The manuscript is clearly written. Relevant prior literature is properly referenced. Some results/data need to be provided, for example, the list of 95 differentially expressed genes is important to be included as a supplementary table. Since the comprehensive bioinformatics analysis concluded on elevated SLC1A5 as a prognostic marker for MN, I have a few questions focusing on SLC1A5.
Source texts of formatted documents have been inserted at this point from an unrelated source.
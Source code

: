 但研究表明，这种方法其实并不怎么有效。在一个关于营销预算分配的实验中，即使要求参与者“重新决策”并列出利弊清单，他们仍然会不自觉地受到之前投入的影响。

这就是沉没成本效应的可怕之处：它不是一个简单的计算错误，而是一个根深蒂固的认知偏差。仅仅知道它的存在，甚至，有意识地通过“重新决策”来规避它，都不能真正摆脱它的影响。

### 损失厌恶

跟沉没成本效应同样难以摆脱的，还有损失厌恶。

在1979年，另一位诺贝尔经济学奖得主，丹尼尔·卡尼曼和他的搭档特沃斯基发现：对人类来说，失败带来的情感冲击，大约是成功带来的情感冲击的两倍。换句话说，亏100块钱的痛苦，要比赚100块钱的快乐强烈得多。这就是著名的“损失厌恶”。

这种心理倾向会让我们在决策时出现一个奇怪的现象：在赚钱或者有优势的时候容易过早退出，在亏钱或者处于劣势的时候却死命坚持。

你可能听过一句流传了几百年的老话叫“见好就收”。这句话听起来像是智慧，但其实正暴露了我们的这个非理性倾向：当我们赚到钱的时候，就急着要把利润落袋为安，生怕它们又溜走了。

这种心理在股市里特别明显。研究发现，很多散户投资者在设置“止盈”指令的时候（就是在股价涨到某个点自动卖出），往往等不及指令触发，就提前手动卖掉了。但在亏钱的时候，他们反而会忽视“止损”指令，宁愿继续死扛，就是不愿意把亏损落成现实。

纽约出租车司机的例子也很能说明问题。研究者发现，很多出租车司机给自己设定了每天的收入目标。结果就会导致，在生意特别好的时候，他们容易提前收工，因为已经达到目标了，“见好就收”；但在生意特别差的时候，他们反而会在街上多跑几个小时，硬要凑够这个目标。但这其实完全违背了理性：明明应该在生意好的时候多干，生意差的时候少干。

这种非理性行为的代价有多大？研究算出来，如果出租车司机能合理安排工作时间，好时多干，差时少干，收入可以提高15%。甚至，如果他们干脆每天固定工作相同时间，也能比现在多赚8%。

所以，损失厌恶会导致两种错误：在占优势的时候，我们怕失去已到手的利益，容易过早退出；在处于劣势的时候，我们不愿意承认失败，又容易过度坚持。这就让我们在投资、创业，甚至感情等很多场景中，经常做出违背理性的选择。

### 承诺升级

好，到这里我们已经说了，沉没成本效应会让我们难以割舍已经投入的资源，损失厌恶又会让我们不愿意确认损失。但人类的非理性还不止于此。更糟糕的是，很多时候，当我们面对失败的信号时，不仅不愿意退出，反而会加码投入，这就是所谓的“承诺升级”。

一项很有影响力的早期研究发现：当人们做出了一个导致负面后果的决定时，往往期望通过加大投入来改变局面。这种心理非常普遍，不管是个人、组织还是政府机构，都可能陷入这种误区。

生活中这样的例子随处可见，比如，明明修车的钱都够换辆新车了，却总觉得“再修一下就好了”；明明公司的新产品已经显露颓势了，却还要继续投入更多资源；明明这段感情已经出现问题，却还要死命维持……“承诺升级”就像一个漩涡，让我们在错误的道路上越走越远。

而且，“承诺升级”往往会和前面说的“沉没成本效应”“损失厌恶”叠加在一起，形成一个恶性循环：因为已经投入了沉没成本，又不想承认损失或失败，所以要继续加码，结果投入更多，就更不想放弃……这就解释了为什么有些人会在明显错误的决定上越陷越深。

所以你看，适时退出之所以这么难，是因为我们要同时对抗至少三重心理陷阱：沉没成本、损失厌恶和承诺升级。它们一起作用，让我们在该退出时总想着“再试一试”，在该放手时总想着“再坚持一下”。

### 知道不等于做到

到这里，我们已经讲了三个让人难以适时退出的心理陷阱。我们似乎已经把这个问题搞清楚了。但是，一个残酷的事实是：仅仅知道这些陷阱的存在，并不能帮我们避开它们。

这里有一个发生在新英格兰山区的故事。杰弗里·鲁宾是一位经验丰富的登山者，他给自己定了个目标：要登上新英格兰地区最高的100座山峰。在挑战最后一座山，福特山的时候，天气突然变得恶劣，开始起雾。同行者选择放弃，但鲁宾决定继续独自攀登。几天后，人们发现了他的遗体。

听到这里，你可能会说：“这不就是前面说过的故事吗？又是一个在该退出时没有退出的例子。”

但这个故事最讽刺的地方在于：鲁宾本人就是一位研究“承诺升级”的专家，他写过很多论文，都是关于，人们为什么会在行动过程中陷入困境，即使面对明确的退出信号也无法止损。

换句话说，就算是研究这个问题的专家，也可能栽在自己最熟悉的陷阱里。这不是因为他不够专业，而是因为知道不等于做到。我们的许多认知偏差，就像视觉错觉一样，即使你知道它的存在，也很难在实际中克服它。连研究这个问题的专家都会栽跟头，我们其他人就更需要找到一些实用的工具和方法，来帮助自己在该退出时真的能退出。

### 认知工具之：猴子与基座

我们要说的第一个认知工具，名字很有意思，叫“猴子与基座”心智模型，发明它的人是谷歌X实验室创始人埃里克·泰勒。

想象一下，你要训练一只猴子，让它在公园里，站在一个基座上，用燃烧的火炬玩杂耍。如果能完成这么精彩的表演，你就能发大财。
• Identifying a novel biomarker for early diagnosis and prognosis of MN is an unmet need. The study is well-designed. I have only one suggestion/question:
• The authors used the ERCB cohort to identify 95 genes that are differentially expressed in patients with MN compared to healthy controls. Since this gene list is the foundation of the entire study, a validation cohort to support the validity of this gene list is critical. In the same paper where the ERCB MN data were extracted, there is also NEPTUNE cohort transcriptomic data for MN patients available. Validation using NEPTUNE MN patients will strengthen this paper.
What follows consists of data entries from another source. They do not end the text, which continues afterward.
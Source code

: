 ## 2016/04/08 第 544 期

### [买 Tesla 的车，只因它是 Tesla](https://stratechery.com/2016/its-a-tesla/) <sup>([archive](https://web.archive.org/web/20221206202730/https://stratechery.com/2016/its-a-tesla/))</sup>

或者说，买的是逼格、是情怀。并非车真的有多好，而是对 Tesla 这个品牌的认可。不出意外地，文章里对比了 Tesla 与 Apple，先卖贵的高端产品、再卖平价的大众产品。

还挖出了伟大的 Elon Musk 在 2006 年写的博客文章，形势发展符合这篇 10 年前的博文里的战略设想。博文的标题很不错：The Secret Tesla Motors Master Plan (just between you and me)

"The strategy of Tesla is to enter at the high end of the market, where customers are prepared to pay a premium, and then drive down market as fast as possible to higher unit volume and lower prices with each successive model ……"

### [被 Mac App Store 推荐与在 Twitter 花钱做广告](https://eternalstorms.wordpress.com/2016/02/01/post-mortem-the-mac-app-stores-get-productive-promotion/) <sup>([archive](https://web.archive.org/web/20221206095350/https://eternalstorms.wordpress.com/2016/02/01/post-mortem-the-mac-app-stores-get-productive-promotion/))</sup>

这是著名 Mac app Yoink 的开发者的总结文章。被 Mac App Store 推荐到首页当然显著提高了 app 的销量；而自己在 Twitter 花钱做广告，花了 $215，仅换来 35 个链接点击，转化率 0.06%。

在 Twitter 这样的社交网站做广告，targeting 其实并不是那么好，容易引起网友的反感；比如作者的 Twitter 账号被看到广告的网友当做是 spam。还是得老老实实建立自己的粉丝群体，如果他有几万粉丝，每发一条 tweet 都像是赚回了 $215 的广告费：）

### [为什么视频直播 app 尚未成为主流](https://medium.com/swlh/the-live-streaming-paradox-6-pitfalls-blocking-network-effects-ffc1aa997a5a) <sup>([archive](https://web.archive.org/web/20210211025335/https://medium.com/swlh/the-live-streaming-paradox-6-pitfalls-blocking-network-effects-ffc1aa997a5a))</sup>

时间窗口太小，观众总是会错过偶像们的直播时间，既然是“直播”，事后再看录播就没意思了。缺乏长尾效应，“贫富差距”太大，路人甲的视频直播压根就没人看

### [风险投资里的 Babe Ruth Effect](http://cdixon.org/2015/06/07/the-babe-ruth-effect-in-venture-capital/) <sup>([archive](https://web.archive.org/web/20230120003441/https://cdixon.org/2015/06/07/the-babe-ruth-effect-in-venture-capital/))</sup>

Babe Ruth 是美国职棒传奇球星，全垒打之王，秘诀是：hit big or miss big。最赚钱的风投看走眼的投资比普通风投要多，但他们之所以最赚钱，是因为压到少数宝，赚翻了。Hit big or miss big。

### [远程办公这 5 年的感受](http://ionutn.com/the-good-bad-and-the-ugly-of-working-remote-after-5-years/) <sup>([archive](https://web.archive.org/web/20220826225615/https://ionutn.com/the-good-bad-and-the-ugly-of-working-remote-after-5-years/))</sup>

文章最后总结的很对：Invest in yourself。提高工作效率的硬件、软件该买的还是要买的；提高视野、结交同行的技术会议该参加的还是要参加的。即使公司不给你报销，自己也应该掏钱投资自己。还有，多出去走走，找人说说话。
• Correlation method: Figure 4D: considering the distribution of the data and the presence of outliers (particularly for the CXCL8 correlations), Spearman correlation is more appropriate to use than Pearson in this case. The same applies to Figure 8 B.
• Is SLC1A5 expressed more in glomeruli or tubulointerstitium? Is it one of the 95 genes originally identified using the glomerular dataset? How is it regulated in the ERCB compared with healthy controls? Do you expect higher SLC1A5 mRNA in patients with MN?
• The vendor of the SLC1A5 ELISA is not provided. This is key information that needs to be included in the methods. Also, provide the following information to allow reviewers to evaluate the validity of this ELISA data: were samples measured in duplicate or single measurement? What is the inter- and intra-plate CV of the measurement? The detection limit of 0 is unusual. Please provide the lower limit of quantification.
• The difference between healthy controls and patients with MN is dramatically different; if this can be validated in independent cohorts, SLC1A5 indeed may be a good diagnostic biomarker. However, for diagnostic purposes, the authors also need to show that SLC1A5 is not present in samples from another nephrotic syndrome (FSGS and MCD) and proteinuric (IgAN) patients. Interestingly, the SLC15A level does not strongly correlate with 24-hour UPRO. How about its correlation with GFR? For better interpretation of the SLC1A5 with clinical outcome, please provide a table with the basic characteristics of the 50 MN patients and the 31 controls, including age, sex, GFR, PCR, etc.
• It is important to discuss the source of the serum/plasma SLC1A5 in the discussion, considering both renal and extra-renal origins. Within the kidney, identifying the specific cell types that predominantly secrete or shed SLC1A5 is crucial. Please provide a dot plot analysis showing SLC1A5 expression across different kidney cell types, stratified by disease and control groups, which would be preferred.
'MN" needs to be spelled out in the article title.
Page 16, line 300: Macro-M13 might be a typo
Page 15, line 280: typo: "NM" should be "MN"
This manuscript is well written and well presented.
Well done on the experimental design
The findings seem valid
The authors do a good job of finding SLCA15 as a marker related to endothelial cells/macrophages, but their claim of this being used as a diagnostic marker is quite immature (without any prospective sensitivity/specificity experiments). The authors should try to tone down this claim in the manuscript and present it for what it is.
The authors must also clearly state in detail why they chose to focus on SLC1A5 contribution to MN (and if other genes were considered, but didn't fit a given certain criteria).
The authors also do not talk about the roles of SLC1A5 in MN and validate with any animal model. A couple of in vitro experiments in this regard, along with references, would really help the impact of the manuscript.